Return every line of the records that includes the string "getSession".

» **Data records**
---+---

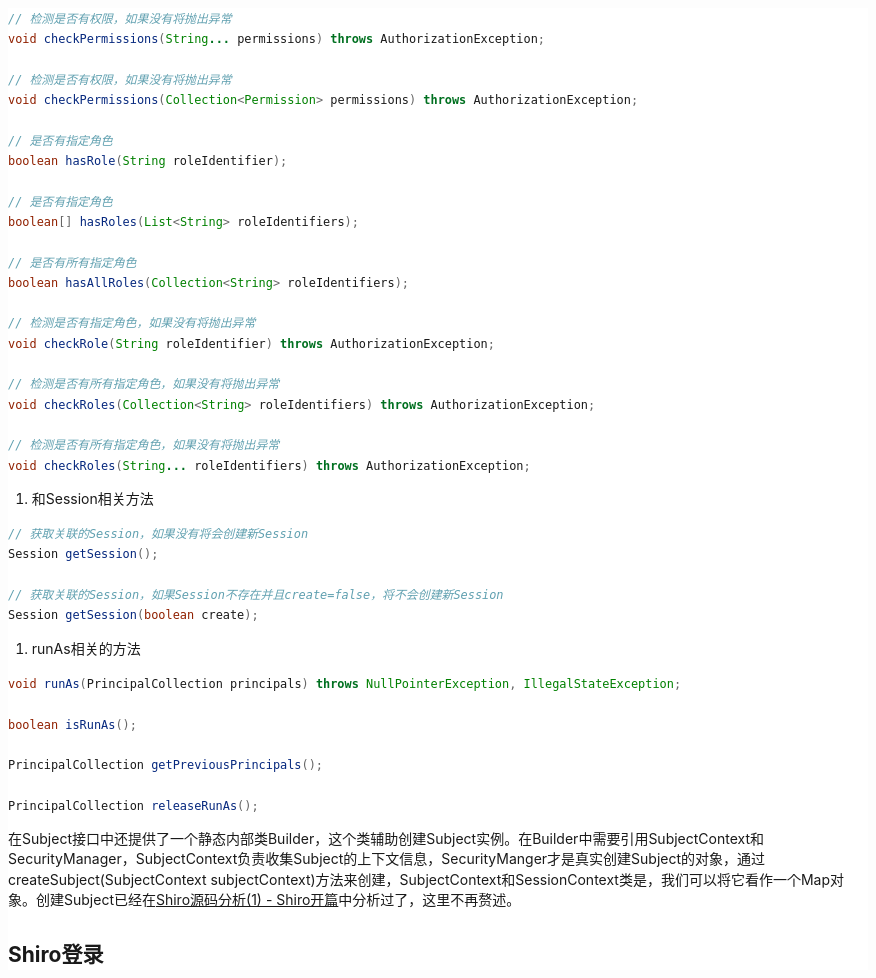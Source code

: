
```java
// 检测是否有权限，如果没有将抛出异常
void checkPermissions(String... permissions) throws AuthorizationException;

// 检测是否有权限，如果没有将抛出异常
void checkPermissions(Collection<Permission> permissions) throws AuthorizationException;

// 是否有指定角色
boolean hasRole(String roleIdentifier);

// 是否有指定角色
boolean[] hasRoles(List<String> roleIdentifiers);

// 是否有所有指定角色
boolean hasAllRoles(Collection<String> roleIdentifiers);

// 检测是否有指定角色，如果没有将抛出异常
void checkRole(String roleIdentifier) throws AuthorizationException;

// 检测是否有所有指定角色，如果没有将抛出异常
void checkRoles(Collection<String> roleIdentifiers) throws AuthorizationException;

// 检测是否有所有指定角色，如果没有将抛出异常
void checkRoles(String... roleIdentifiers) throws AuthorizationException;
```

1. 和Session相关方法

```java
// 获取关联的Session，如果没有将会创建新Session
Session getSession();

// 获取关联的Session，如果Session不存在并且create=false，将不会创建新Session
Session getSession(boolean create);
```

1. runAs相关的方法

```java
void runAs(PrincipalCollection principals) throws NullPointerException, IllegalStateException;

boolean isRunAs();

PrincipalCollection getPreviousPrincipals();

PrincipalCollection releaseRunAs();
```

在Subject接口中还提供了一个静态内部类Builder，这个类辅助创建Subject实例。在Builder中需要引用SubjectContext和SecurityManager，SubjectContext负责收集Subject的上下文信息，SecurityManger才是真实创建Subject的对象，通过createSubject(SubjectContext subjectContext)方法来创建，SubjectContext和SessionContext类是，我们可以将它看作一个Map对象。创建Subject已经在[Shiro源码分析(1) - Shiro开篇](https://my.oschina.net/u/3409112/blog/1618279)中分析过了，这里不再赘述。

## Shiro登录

---+---

» **Your response**
Session getSession();
Session getSession(boolean create);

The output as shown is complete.